[Data excerpts]
☆ ☆ ☆ ☆ ☆
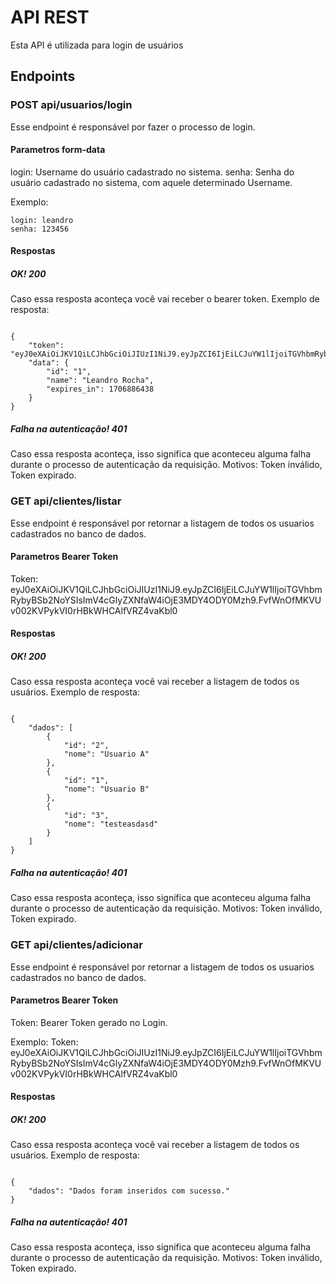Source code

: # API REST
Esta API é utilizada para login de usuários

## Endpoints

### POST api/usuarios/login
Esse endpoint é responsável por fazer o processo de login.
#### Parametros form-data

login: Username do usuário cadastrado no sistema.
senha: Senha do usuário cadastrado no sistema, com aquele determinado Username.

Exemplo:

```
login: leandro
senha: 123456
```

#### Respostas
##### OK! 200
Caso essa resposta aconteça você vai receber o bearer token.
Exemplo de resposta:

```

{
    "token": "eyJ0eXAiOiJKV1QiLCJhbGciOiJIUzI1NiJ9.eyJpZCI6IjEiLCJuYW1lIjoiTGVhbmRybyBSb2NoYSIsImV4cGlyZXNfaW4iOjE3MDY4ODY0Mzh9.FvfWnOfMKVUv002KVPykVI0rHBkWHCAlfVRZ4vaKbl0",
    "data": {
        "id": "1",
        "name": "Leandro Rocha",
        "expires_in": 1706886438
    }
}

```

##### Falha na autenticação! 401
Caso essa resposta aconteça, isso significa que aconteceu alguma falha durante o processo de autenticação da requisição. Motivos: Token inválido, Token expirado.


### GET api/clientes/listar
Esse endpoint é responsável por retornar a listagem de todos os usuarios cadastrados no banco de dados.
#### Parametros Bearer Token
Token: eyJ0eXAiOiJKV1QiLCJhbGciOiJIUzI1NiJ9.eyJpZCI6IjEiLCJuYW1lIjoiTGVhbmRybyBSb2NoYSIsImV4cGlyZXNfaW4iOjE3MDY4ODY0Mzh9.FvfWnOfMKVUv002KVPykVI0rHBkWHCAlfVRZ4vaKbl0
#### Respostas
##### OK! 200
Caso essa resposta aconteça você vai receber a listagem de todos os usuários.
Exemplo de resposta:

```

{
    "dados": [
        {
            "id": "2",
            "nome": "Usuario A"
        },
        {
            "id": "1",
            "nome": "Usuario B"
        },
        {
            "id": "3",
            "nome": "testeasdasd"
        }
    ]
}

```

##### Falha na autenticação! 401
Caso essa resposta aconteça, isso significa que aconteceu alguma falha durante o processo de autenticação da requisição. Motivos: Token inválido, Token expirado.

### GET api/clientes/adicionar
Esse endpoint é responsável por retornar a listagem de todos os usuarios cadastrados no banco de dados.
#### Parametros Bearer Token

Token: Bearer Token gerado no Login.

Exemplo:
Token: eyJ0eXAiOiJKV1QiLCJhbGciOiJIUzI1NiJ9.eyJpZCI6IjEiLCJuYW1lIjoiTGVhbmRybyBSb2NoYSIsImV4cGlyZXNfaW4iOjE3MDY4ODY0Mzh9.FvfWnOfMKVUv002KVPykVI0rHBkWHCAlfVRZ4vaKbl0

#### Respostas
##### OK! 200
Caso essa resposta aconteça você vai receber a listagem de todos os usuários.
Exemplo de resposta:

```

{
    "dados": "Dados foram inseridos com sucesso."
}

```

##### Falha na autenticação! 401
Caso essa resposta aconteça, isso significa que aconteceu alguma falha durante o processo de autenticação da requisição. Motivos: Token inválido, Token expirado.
☆ ☆ ☆ ☆ ☆
Only an exact copy of the lines from the top of the entries through the line with "Caso essa resposta aconteça você vai receber o", both included, should be given, with all pictures omitted.

Task answer:
Source code

: # API REST
Esta API é utilizada para login de usuários

## Endpoints

### POST api/usuarios/login
Esse endpoint é responsável por fazer o processo de login.
#### Parametros form-data

login: Username do usuário cadastrado no sistema.
senha: Senha do usuário cadastrado no sistema, com aquele determinado Username.

Exemplo:

```
login: leandro
senha: 123456
```

#### Respostas
##### OK! 200
Caso essa resposta aconteça você vai receber o bearer token.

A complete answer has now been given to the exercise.